Our experience is that, whether we’re selling granola in South County or working at Amos House, the refugees we work with have been treated with exceptional kindness and interest.
A few facts: Around 8,000 refugees have been settled in Rhode Island since 1983. Up until 2005 these came from (by population size in descending order) USSR, Liberia, Laos, Cambodia, Vietnam, Hungary, Poland, Albania, former Yugoslavia, Somalia, Ethiopia/Eritrea. This is one of the great things about living in Providence. Even if you don’t have the money to travel the world, you still don’t have to live in a cocoon. The world is right here.
To put this in perspective, about 2 million refugees have been settled in the US during this time.
Rhode Island continues to settle refugees at the modest rate of 150-250 per year. During the last 6 years refugees they’ve come primarily from Liberia, Burundi, Eritrea, Iraq, Bhutan, Burma.
Not surprisingly, refugees arrive in waves corresponding loosely to world conflicts. It would make an interesting history to map out the origins of first-country displacement with arrival dates in the United States. Vietnamese, Hmong, Iraqi arrived fairly soon after displacement, whereas some of the Burundians arriving in the Rhode Island had lived in Tanzania since ’74 (meaning most were born in camps). The Bhutanese settling in Rhode Island were in camps in Nepal since the early 90’s.
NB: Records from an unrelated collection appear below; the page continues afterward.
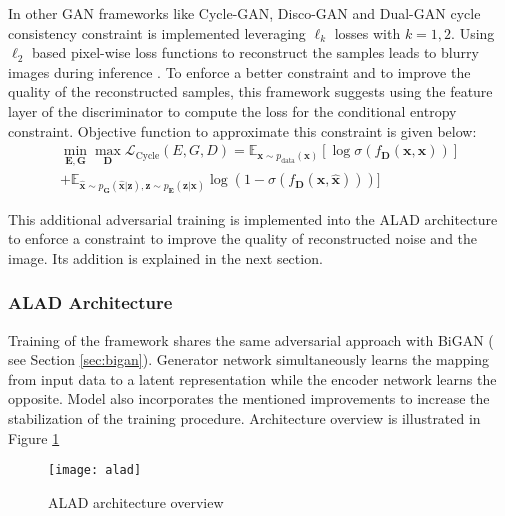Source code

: {In other GAN frameworks like Cycle-GAN\cite{Zhu2017UnpairedIT}, Disco-GAN \cite{Kim2017LearningTD}
and Dual-GAN \cite{Yi2017DualGANUD} cycle consistency constraint is implemented leveraging
$\ell_{k}$ losses with $k=1,2$. Using $\ell_2$ based pixel-wise loss functions to reconstruct the samples
leads to blurry images during inference \cite{Larsen2016AutoencodingBP}\cite{Li2017TowardsUA}.
To enforce a better constraint and to improve the quality of the reconstructed samples, this
framework suggests using the feature layer of the discriminator to compute the loss for the
conditional entropy constraint. Objective function to approximate this constraint is given
below:
\begin{multline}
    \label{eqn:alice}
     \min _{\boldsymbol{E}, \boldsymbol{G}} \max _{\boldsymbol{D}}
\mathcal{L}_{\mathrm{Cycle}}(E,G,D)
=\mathbb{E}_{\boldsymbol{x} \sim p_{\text{data}}(\boldsymbol{x})}\left[\log
\sigma\left(f_{\boldsymbol{D}}(\boldsymbol{x}, \boldsymbol{x})\right)\right] \\
+\mathbb{E}_{\hat{\boldsymbol{x}} \sim p_{\boldsymbol{G}}(\hat{\boldsymbol{x}} | \boldsymbol{z}),
\boldsymbol{z} \sim p_{\boldsymbol{E}}(\boldsymbol{z} | \boldsymbol{x})} \log
\left(1-\sigma\left(f_{\boldsymbol{D}}(\boldsymbol{x}, \hat{\boldsymbol{x}})\right)\right) ] 
\end{multline}

This additional adversarial training is implemented into the ALAD architecture to enforce a
constraint to improve the quality of reconstructed noise and the image. Its addition is explained in
the next section.

\subsubsection{ALAD Architecture}
\label{sec:alad_arc}

Training of the framework shares the same adversarial approach with BiGAN
( see Section \ref{sec:bigan}). Generator network simultaneously learns the mapping from input data to a latent
representation while the encoder network learns the opposite. Model also incorporates the mentioned
improvements to increase the stabilization of the training procedure. Architecture overview is
illustrated in Figure \ref{fig:alad_model}

\begin{figure}[h!]
	\centering
	\texttt{[image: alad]}
    \caption{ALAD architecture overview}
    \label{fig:alad_model}
\end{figure}

}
Some of our thinking behind the Granola Project is that for refugee resettlement to be successful, it needs to be connected to job creation. We’ve been experimenting with this on a very small scale. Now that we’re sure it’s working, we’re brainstorming about ways to expand. One of our dreams is to build a business incubator for refugees. But bottom line, we think the most effective and efficient way to help refugees find work involves an “on ramp” of on-the-job training.
Refugees arrive with a interesting mix of challenges and strengths which affect their employment prospects:
refugees who arrive without savings, resources, or families are among Rhode Island’s most vulnerable. They face significant language, education, and economic barriers and do not understand American culture. Not surprisingly, many are victims of trauma and vulnerable to PTSD, fear, low confidence. As anyone who’s experienced these challenges knows, they can be turned into strengths; but access to a confidence-building on-ramp to employment makes a huge difference.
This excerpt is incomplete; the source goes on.